= ASSIGNMENT =
The expected answer is the set of lines in the data below between the line holding "- Assert policy gets ready" and the line holding "that the resource validation webhook is configured correctly", inclusive, written out exactly.

── INPUT MATERIAL ──

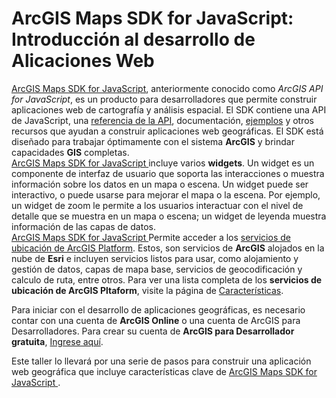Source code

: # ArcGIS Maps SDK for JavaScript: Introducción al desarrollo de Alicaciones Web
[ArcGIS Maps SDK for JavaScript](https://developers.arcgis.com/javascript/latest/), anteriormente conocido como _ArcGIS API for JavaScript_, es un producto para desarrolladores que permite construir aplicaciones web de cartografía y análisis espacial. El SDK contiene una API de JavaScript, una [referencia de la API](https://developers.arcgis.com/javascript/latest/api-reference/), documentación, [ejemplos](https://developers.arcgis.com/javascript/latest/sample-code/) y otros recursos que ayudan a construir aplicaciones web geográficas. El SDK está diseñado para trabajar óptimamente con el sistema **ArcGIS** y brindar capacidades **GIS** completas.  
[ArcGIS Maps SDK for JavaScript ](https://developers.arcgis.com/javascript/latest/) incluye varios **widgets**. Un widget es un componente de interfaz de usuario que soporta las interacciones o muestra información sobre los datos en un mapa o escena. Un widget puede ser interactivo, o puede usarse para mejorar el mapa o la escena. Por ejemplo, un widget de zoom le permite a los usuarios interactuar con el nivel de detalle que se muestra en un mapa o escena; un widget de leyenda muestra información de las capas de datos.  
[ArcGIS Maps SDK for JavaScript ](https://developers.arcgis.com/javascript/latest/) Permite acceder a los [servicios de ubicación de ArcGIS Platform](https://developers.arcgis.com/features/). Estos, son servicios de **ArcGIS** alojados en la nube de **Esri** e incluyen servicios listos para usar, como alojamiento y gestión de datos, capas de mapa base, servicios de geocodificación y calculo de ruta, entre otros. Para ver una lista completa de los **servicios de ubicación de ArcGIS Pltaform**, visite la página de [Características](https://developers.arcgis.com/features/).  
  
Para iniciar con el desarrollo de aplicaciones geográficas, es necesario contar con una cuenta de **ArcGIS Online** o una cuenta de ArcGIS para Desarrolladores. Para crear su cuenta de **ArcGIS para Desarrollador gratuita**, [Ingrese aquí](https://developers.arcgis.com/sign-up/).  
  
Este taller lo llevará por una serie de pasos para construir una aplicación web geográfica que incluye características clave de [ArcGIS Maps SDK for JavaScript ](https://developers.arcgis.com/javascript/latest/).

───
── INPUT MATERIAL ──

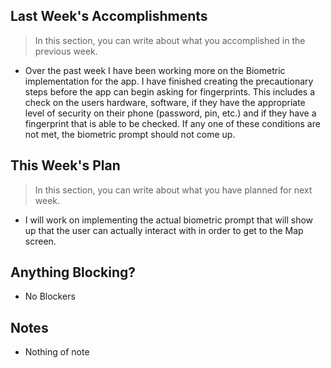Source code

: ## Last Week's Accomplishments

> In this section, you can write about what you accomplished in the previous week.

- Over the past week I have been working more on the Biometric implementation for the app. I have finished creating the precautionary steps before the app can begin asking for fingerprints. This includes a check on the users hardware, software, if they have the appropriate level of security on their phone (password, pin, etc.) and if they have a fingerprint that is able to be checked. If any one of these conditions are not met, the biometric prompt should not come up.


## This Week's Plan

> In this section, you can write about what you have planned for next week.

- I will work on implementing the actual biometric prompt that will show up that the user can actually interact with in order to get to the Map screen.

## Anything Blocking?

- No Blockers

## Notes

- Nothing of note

───
── INPUT MATERIAL ──

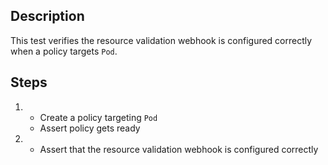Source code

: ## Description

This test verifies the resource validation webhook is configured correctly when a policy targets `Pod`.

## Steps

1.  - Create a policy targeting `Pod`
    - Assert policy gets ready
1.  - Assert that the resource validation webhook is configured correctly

───

= WRITTEN ANSWER =
    - Assert policy gets ready
1.  - Assert that the resource validation webhook is configured correctly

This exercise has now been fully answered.